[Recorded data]
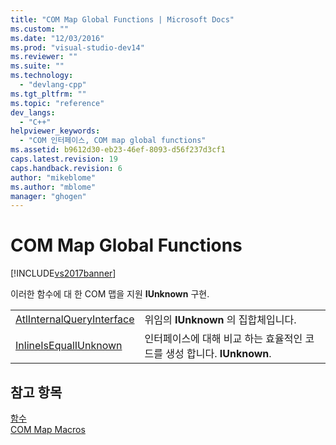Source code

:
 ```yaml
---
title: "COM Map Global Functions | Microsoft Docs"
ms.custom: ""
ms.date: "12/03/2016"
ms.prod: "visual-studio-dev14"
ms.reviewer: ""
ms.suite: ""
ms.technology: 
  - "devlang-cpp"
ms.tgt_pltfrm: ""
ms.topic: "reference"
dev_langs: 
  - "C++"
helpviewer_keywords: 
  - "COM 인터페이스, COM map global functions"
ms.assetid: b9612d30-eb23-46ef-8093-d56f237d3cf1
caps.latest.revision: 19
caps.handback.revision: 6
author: "mikeblome"
ms.author: "mblome"
manager: "ghogen"
---
```

# COM Map Global Functions
[!INCLUDE[vs2017banner](../../assembler/inline/includes/vs2017banner.md)]

이러한 함수에 대 한 COM 맵을 지원  **IUnknown** 구현.  
  
|||  
|-|-|  
|[AtlInternalQueryInterface](../Topic/AtlInternalQueryInterface.md)|위임의  **IUnknown** 의 집합체입니다.|  
|[InlineIsEqualIUnknown](../Topic/InlineIsEqualIUnknown.md)|인터페이스에 대해 비교 하는 효율적인 코드를 생성 합니다.  **IUnknown**.|  
  
## 참고 항목  
 [함수](../../atl/reference/atl-functions.md)   
 [COM Map Macros](../../atl/reference/com-map-macros.md)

**Task objective:** Only lines that include "IUnknown" belong in the answer; return them from the entries above.

**Exercise answer:**
이러한 함수에 대 한 COM 맵을 지원  **IUnknown** 구현.  
|[AtlInternalQueryInterface](../Topic/AtlInternalQueryInterface.md)|위임의  **IUnknown** 의 집합체입니다.|  
|[InlineIsEqualIUnknown](../Topic/InlineIsEqualIUnknown.md)|인터페이스에 대해 비교 하는 효율적인 코드를 생성 합니다.  **IUnknown**.|  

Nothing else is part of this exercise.